Beberapa negara ekonomi raksasa dunia, seperti China, mengalami perlambatan pertumbuhan ekonomi sehingga menurunkan permintaan terhadap minyak dunia dan mendorong pelemahan harga minyak.
Meskipun demikian, lanjutnya, volatilitas harga minyak diproyeksikan masih akan tinggi sejalan dengan konflik di negara-negara Timur Tengah, yang berpotensi memengaruhi arus suplai apabila konflik tersebut meluas dan melibatkan negara-negara penghasil minyak besar seperti Iran.

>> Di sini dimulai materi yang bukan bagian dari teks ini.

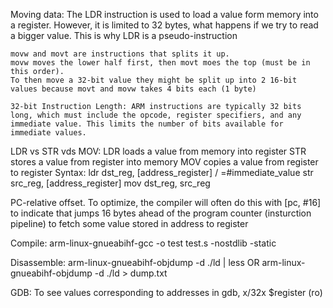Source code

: Moving data:
    The LDR instruction is used to load a value form memory into a register.
    However, it is limited to 32 bytes, what happens if we try to read a bigger value.
    This is why LDR is a pseudo-instruction

    movw and movt are instructions that splits it up.
    movw moves the lower half first, then movt moes the top (must be in this order).
    To then move a 32-bit value they might be split up into 2 16-bit values because movt and movw takes 4 bits each (1 byte)

    32-bit Instruction Length: ARM instructions are typically 32 bits long, which must include the opcode, register specifiers, and any immediate value. This limits the number of bits available for immediate values.

LDR vs STR vds MOV:
    LDR loads a value from memory into register
    STR stores a value from register into memory
    MOV copies a value from register to register
    Syntax:
        ldr dst_reg, [address_register] / =#immediate_value
        str src_reg, [address_register]
        mov dst_reg, src_reg

PC-relative offset.
    To optimize, the compiler will often do this with [pc, #16] to indicate that jumps 16 bytes ahead of the program counter (insturction pipeline) to fetch some value stored in address to register

Compile:
    arm-linux-gnueabihf-gcc -o test test.s -nostdlib -static

Disassemble:
    arm-linux-gnueabihf-objdump -d ./ld | less OR
    arm-linux-gnueabihf-objdump -d ./ld > dump.txt

GDB:
    To see values corresponding to addresses in gdb, x/32x $register (ro)
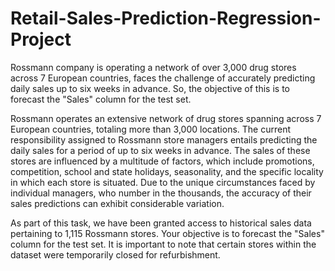 # Retail-Sales-Prediction-Regression-Project
Rossmann company is operating a network of over 3,000 drug stores across 7 European countries, faces the challenge of accurately predicting daily sales up to six weeks in advance. So, the objective of this is to forecast the "Sales" column for the test set.

Rossmann operates an extensive network of drug stores spanning across 7 European countries, totaling more than 3,000 locations. The current responsibility assigned to Rossmann store managers entails predicting the daily sales for a period of up to six weeks in advance. The sales of these stores are influenced by a multitude of factors, which include promotions, competition, school and state holidays, seasonality, and the specific locality in which each store is situated. Due to the unique circumstances faced by individual managers, who number in the thousands, the accuracy of their sales predictions can exhibit considerable variation.

As part of this task, we have been granted access to historical sales data pertaining to 1,115 Rossmann stores. Your objective is to forecast the "Sales" column for the test set. It is important to note that certain stores within the dataset were temporarily closed for refurbishment.

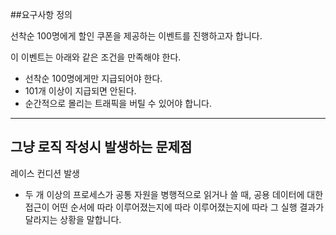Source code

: ##요구사항 정의

선착순 100명에게 할인 쿠폰을 제공하는 이벤트를 진행하고자 합니다.

이 이벤트는 아래와 같은 조건을 만족해야 한다.
- 선착순 100명에게만 지급되어야 한다.
- 101개 이상이 지급되면 안된다.
- 순간적으로 몰리는 트래픽을 버틸 수 있어야 합니다.

---

## 그냥 로직 작성시 발생하는 문제점

레이스 컨디션 발생

- 두 개 이상의 프로세스가 공통 자원을 병행적으로 읽거나 쓸 때, 공용 데이터에 대한 접근이 어떤 순서에 따라 이루어졌는지에 따라 이루어졌는지에 따라 그 실행 결과가 달라지는 상황을 말합니다.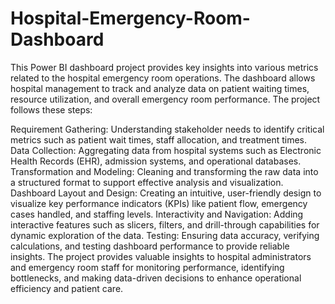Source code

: # Hospital-Emergency-Room-Dashboard

This Power BI dashboard project provides key insights into various metrics related to the hospital emergency room operations. The dashboard allows hospital management to track and analyze data on patient waiting times, resource utilization, and overall emergency room performance. The project follows these steps:

Requirement Gathering: Understanding stakeholder needs to identify critical metrics such as patient wait times, staff allocation, and treatment times.
Data Collection: Aggregating data from hospital systems such as Electronic Health Records (EHR), admission systems, and operational databases.
Transformation and Modeling: Cleaning and transforming the raw data into a structured format to support effective analysis and visualization.
Dashboard Layout and Design: Creating an intuitive, user-friendly design to visualize key performance indicators (KPIs) like patient flow, emergency cases handled, and staffing levels.
Interactivity and Navigation: Adding interactive features such as slicers, filters, and drill-through capabilities for dynamic exploration of the data.
Testing: Ensuring data accuracy, verifying calculations, and testing dashboard performance to provide reliable insights.
The project provides valuable insights to hospital administrators and emergency room staff for monitoring performance, identifying bottlenecks, and making data-driven decisions to enhance operational efficiency and patient care.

“Kami memperkirakan harga minyak pada triwulan I-2024 dapat berada di kisaran US$75—US$80-an per barel. Kami melihat potensi minyak akan terjaga di level tersebut karena harga tersebut dibutuhkan bagi negara-negara OPEC untuk menjaga kesehatan fiskal mereka,” terang Josua.
Namun demikian, dia juga berpendapat masih ada sejumlah faktor yang dapat menjadi downside maupun upside risk terhadap harga minyak pada awal 2024.
Beberapa faktor yang dapat menjadi downside risk adalah kemungkinan hard landing dari ekonomi China sehingga melemahkan permintaan secara global.
Adapun, faktor-faktor yang dapat menjadi upside risk adalah eskalasi dan perluasan konflik di Timur Tengah serta pemangkasan produksi lebih lanjut dari negara-negara utama penghasil minyak.
Brent untuk penyelesaian Maret naik 2,2% menjadi US$79,14 per barel pada pukul 10:50 pagi ini di Singapura. West Texas Intermediate (WTI) untuk pengiriman Februari diperdagangkan 2,4% lebih tinggi pada US$73,74 per barel.